Copy each line in the data that includes the word "Windows".
***
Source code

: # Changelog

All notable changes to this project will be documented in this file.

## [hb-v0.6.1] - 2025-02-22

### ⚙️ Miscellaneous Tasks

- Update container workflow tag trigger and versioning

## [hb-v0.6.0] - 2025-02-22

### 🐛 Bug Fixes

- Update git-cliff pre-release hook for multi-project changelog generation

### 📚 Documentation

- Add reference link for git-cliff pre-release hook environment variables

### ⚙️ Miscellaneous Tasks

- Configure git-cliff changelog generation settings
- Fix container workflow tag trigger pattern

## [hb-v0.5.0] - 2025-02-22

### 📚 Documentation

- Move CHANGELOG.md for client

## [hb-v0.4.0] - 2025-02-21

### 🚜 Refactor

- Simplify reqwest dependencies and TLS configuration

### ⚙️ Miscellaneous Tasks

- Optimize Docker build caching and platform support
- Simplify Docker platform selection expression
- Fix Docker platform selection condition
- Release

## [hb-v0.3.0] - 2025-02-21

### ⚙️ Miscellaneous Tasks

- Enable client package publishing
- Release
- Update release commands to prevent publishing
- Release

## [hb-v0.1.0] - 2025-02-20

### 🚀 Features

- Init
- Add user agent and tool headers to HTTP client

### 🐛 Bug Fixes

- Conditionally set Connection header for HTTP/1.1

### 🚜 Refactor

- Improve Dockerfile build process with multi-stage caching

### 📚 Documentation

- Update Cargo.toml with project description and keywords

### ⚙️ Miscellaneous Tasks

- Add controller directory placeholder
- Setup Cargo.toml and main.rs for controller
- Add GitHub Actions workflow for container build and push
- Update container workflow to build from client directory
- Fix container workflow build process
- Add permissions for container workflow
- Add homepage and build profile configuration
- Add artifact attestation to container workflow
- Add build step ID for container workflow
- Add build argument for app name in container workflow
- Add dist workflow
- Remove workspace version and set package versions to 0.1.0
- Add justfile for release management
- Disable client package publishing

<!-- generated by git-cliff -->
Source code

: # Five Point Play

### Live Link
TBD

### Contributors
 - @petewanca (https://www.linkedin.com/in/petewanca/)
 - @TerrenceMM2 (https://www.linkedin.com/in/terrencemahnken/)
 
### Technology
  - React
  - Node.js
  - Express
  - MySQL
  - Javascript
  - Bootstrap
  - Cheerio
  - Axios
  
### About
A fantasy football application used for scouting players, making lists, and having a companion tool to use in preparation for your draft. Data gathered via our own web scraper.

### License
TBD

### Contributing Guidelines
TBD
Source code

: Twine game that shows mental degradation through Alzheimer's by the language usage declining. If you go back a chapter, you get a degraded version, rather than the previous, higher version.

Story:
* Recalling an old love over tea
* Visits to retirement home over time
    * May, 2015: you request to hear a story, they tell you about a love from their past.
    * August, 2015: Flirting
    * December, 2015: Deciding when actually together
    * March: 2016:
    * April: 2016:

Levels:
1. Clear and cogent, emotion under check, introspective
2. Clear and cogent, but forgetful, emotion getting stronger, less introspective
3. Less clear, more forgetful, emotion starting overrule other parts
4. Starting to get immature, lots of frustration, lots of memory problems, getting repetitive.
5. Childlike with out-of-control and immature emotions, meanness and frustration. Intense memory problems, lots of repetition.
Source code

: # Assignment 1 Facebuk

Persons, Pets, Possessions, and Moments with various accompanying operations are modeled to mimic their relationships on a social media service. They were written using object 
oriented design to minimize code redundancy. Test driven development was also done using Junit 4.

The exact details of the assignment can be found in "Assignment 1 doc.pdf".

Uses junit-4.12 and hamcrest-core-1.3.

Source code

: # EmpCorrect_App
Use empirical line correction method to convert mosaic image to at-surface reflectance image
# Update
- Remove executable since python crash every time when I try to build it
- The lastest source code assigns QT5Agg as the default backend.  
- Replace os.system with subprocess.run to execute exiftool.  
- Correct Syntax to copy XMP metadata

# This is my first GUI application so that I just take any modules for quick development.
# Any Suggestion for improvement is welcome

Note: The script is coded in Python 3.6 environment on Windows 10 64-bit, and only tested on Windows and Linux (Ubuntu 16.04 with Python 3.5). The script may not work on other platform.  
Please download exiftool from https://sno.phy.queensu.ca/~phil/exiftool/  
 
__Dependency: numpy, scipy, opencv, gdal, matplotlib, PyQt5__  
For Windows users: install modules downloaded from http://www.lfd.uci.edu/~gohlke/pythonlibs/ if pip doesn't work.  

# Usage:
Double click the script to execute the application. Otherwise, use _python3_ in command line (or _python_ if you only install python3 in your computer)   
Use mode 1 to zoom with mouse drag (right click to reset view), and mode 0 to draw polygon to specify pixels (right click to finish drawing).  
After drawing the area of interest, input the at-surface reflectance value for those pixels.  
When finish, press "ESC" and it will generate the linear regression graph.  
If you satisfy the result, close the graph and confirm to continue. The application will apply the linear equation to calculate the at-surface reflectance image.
***
## Written solution
Note: The script is coded in Python 3.6 environment on Windows 10 64-bit, and only tested on Windows and Linux (Ubuntu 16.04 with Python 3.5). The script may not work on other platform.  
For Windows users: install modules downloaded from http://www.lfd.uci.edu/~gohlke/pythonlibs/ if pip doesn't work.  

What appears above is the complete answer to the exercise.